Nearly half of mobile operators stated they intend to own a sports team, to support their 5G agenda
5G will transform the sports experience for fans in stadiums and at home, according to research conducted by Ovum for Amdocs, a provider of software and services to communications and media companies.
Promising speeds up to tens of times faster and lower latency than 4G, 5G opens up the possibilities for new types of entertainment and in-stadium experiences, with 76% of network operators in Europe planning to offer augmented reality (AR) services over 5G in support of sports events, bringing fans closer to the action.
5G will also transform the at-home viewing experience of sports events, with 88% of European operators planning to offer new multi-screen pay-TV services.
On how 5G will transform the fan’s experience of sports, live both in the stadium and remotely, Gary Miles, chief marketing officer at Amdocs, commented: “5G is set to be the catalyst for a range of new immersive experiences for sports fans. Offering download speeds up to one thousand times faster than 4G networks, and better response times too, 5G opens up possibilities for new digital services for fans, both in stadiums and at home.
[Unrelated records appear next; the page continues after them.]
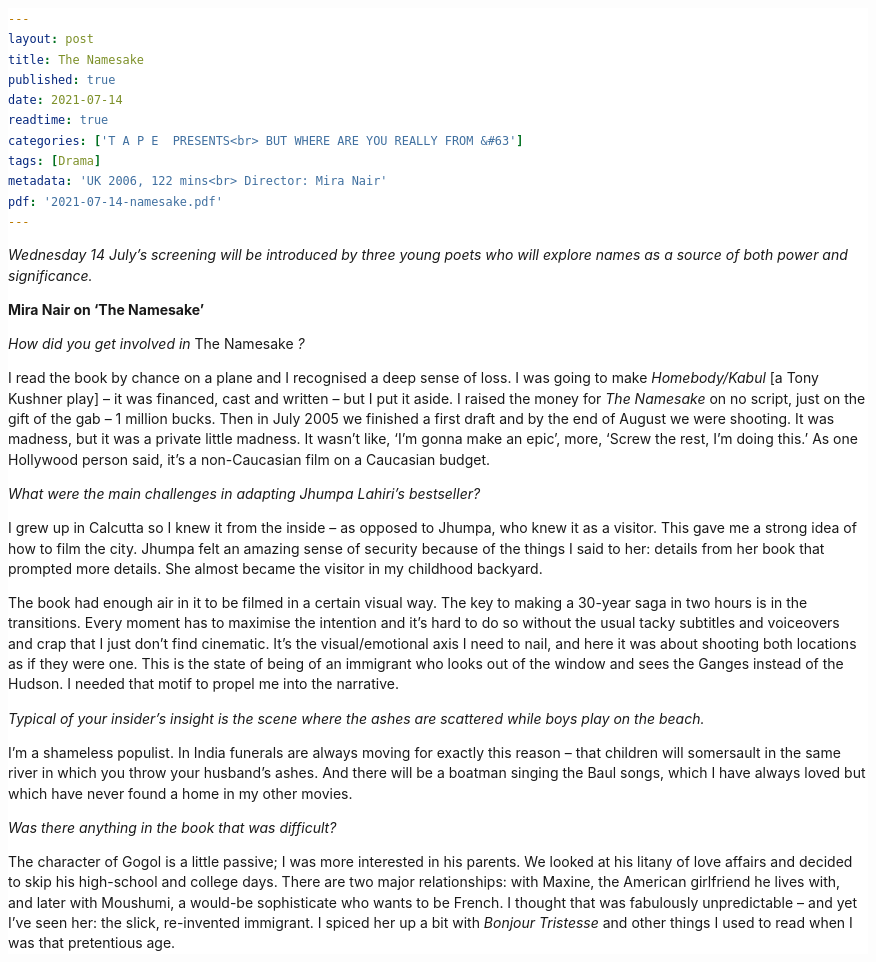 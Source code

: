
 ```yaml
---
layout: post
title: The Namesake
published: true
date: 2021-07-14
readtime: true
categories: ['T A P E  PRESENTS<br> BUT WHERE ARE YOU REALLY FROM &#63']
tags: [Drama]
metadata: 'UK 2006, 122 mins<br> Director: Mira Nair'
pdf: '2021-07-14-namesake.pdf'
---
```


_Wednesday 14 July’s screening will be introduced by three young poets who will explore names as a source of both power and significance._

**Mira Nair on ‘The Namesake’**

_How did you get involved in_ The Namesake _?_

I read the book by chance on a plane and I recognised a deep sense of loss. I was going to make _Homebody/Kabul_ [a Tony Kushner play] – it was financed, cast and written – but I put it aside. I raised the money for _The Namesake_ on no script, just on the gift of the gab – 1 million bucks. Then in July 2005 we finished a first draft and by the end of August we were shooting. It was madness, but it was a private little madness. It wasn’t like, ‘I’m gonna make an epic’, more, ‘Screw the rest, I’m doing this.’ As one Hollywood person said, it’s a non-Caucasian film on a Caucasian budget.

_What were the main challenges in adapting Jhumpa Lahiri’s bestseller?_

I grew up in Calcutta so I knew it from the inside – as opposed to Jhumpa, who knew it as a visitor. This gave me a strong idea of how to film the city. Jhumpa felt an amazing sense of security because of the things I said to her: details from her book that prompted more details. She almost became the visitor in my childhood backyard.

The book had enough air in it to be filmed in a certain visual way. The key to making a 30-year saga in two hours is in the transitions. Every moment has to maximise the intention and it’s hard to do so without the usual tacky subtitles and voiceovers and crap that I just don’t find cinematic. It’s the visual/emotional axis I need to nail, and here it was about shooting both locations as if they were one. This is the state of being of an immigrant who looks out of the window and sees the Ganges instead of the Hudson. I needed that motif to propel me into the narrative.

_Typical of your insider’s insight is the scene where the ashes are scattered while boys play on the beach._

I’m a shameless populist. In India funerals are always moving for exactly this reason – that children will somersault in the same river in which you throw your husband’s ashes. And there will be a boatman singing the Baul songs, which I have always loved but which have never found a home in my other movies.

_Was there anything in the book that was difficult?_

The character of Gogol is a little passive; I was more interested in his parents. We looked at his litany of love affairs and decided to skip his high-school and college days. There are two major relationships: with Maxine, the American girlfriend he lives with, and later with Moushumi, a would-be sophisticate who wants to be French. I thought that was fabulously unpredictable – and yet I’ve seen her: the slick, re-invented immigrant. I spiced her up a bit with _Bonjour Tristesse_ and other things I used to read when I was that pretentious age.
“In terms of stadia-based services, our research shows that 63% of network operators plan to offer virtual reality (VR) and augmented reality services to fans at stadiums. Using VR, fans could get closer to the action than ever, watching 4K, high definition replays and behind the scenes footage during a break in play,” continued Miles. “Augmented reality technology could give viewers a digital layer on top of the live sports action, which could for example provide a viewer with statistics and the names of the players they’re watching. Fans will also be able to enjoy other new digital experiences, such as real time navigation tools, click-and-collect food and beverage ordering– all from their mobile devices.”
He added: “Audiences that are unable to attend a live sports event could still get a front row seat experience with 5G. 4K, high definition content can be streamed to a broader range of devices – from mobile phones, to VR headsets, live – something that is not possible with today’s broadband networks. 5G also enables broadcasters to deploy more cameras in an arena, which could include drones, offering a wide range of camera angles and guaranteed high picture quality. This will give viewers a much richer experience than is possible today.”
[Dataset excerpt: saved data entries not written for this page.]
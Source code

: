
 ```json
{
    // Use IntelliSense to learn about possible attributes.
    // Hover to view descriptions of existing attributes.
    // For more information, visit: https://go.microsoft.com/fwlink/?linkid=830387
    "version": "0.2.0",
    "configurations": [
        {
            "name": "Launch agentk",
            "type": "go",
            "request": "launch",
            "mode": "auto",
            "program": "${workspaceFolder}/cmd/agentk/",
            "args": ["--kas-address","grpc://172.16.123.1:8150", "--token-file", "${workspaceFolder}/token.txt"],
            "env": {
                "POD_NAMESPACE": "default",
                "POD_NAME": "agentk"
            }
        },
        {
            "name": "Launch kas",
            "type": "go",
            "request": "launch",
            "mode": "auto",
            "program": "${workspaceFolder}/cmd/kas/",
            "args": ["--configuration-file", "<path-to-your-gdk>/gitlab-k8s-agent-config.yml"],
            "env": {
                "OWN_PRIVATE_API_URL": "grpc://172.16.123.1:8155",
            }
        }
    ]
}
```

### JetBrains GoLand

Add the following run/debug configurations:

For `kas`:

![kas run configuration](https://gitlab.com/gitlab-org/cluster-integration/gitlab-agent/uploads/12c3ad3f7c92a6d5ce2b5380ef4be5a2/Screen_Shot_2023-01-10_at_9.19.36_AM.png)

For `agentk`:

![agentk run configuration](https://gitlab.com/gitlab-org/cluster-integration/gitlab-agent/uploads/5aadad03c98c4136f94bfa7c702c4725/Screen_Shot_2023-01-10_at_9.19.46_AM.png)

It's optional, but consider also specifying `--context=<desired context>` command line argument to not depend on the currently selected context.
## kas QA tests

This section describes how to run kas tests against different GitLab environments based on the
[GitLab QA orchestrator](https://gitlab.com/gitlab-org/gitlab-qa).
Meanwhile, Dom Tait, principal analyst at Ovum, noted: “Perhaps the most exciting aspect of 5G from a sports fan’s perspective will be a more personalised viewing experience, either in the stadium or at home. As one of our survey respondees commented, “We will provide [the ability for fans]to watch their own games from their own perspectives as an athlete on the field”. Imagine being at home with a VR device as 360-degree video of the 100m Olympic final plays out; you’ll be immersed into the live experience while on your sofa. This is the promise that 5G offers.”
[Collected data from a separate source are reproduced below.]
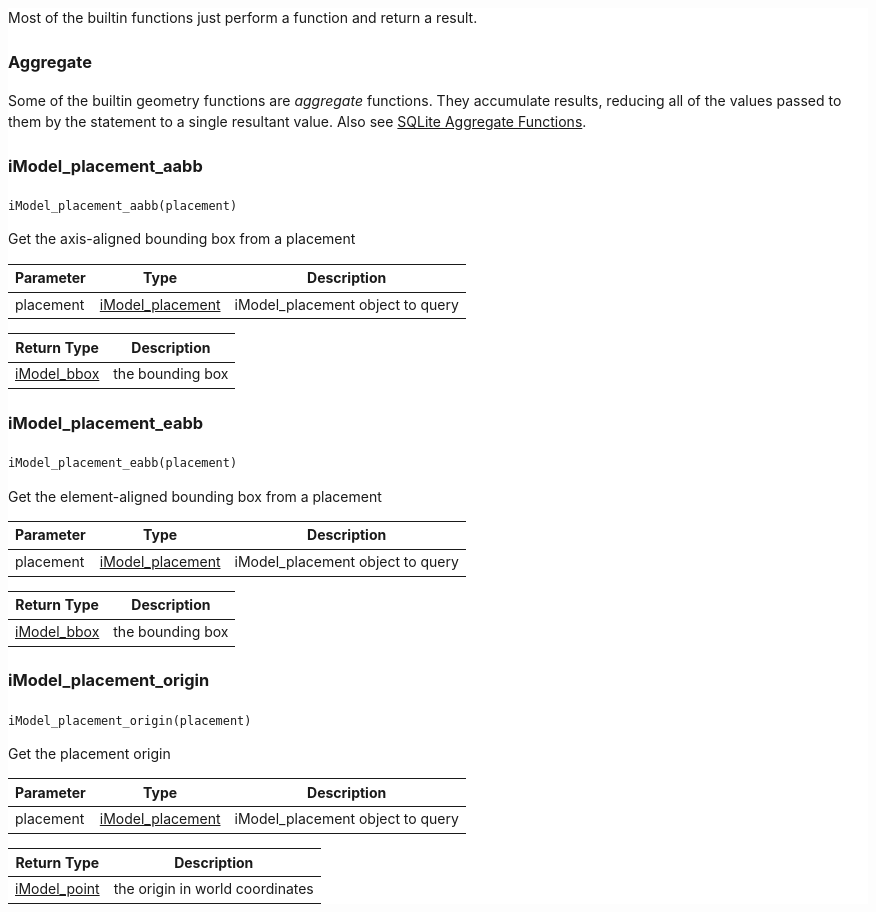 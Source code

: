 Most of the builtin functions just perform a function and return a result.

### Aggregate

Some of the builtin geometry functions are _aggregate_ functions. They accumulate results,
reducing all of the values passed to them by the statement to a single resultant value.
Also see [SQLite Aggregate Functions](https://sqlite.org/lang_aggfunc.html).

### iModel_placement_aabb

```sql
iModel_placement_aabb(placement)
```

Get the axis-aligned bounding box from a placement

| Parameter | Type                                  | Description                      |
| --------- | ------------------------------------- | -------------------------------- |
| placement | [iModel_placement](#imodel_placement) | iModel_placement object to query |

| Return Type                 | Description      |
| --------------------------- | ---------------- |
| [iModel_bbox](#imodel_bbox) | the bounding box |

### iModel_placement_eabb

```sql
iModel_placement_eabb(placement)
```

Get the element-aligned bounding box from a placement

| Parameter | Type                                  | Description                      |
| --------- | ------------------------------------- | -------------------------------- |
| placement | [iModel_placement](#imodel_placement) | iModel_placement object to query |

| Return Type                 | Description      |
| --------------------------- | ---------------- |
| [iModel_bbox](#imodel_bbox) | the bounding box |

### iModel_placement_origin

```sql
iModel_placement_origin(placement)
```

Get the placement origin

| Parameter | Type                                  | Description                      |
| --------- | ------------------------------------- | -------------------------------- |
| placement | [iModel_placement](#imodel_placement) | iModel_placement object to query |

| Return Type                   | Description                     |
| ----------------------------- | ------------------------------- |
| [iModel_point](#imodel_point) | the origin in world coordinates |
Consumers wanting to take advantage of 5G will need devices that support 5G; to ensure widespread adoption of this new network technology, 41% of European operators said they were prepared to subsidise 5G-enabled smartphones and more than a third (35%) said they would subsidise 5G-enabled tablets and AR headsets.
“It’s essential for operators to find successful use cases for 5G given the investment levels. Amdocs’ research has revealed that major live sports events could hold the key to consumer adoption of 5G,” said Miles. “Operators have identified these events as the springboard for rollout of a whole range of new interactive and immersive services. This will give consumers their first real taste of what 5G can deliver and allow operators to showcase the capabilities of their next generation networks. Expect to see the first of these new services and applications rolled out in conjunction with the 2020 football tournament in Europe, among other big events in the sports calendar. We will also see operators becoming integral to the growth of eSports with 5G opening the door to future investment and revenue opportunities.”
Sports broadcasters are now faced with decisions on how to take advantage of 5G through creating stronger relationships with mobile operators. Tait said: “Teaming up with mobile operators is the most obvious choice as these operators are at the forefront of 5G testing and implementation. There have already been examples of this; in June 2018, Fox Sports used 5G to stream its US Open golf coverage in 4K, partnering with AT&T. In November 2018 at London’s Wembley Stadium, EE and BT Sport used 5G for remote production and a 5G broadcast of an exhibition match between teams featuring YouTube personalities and retired soccer players.”
Yet the research, which surveyed C-level executives from the world’s 100 largest mobile operators, including operators in Europe, also showed a large number looking at a more proactive approach to sport and 5G. Altogether, 41% of those mobile operators stated that they intend to own a sports team going forward, to support their 5G agenda as they look to expand their involvement in the sports ecosystem. This is likely to result in growing investments in 5G connectivity and services at stadiums and large venues.
Audiences may not have to wait very long to enjoy enhanced sports fan experiences. More than two-thirds (65%) of European operators claim that upcoming major sports events, such as the 2020 European Championship, are influencing their 5G roll out timelines. The research also revealed that nearly a third (29%) of European operators plan commercial 5G launches in conjunction with top sports events. Also, 82% of European operators are targeting the Euro 2020 football tournament (June – July 2020) to kick off 5G experiences to the consumer market.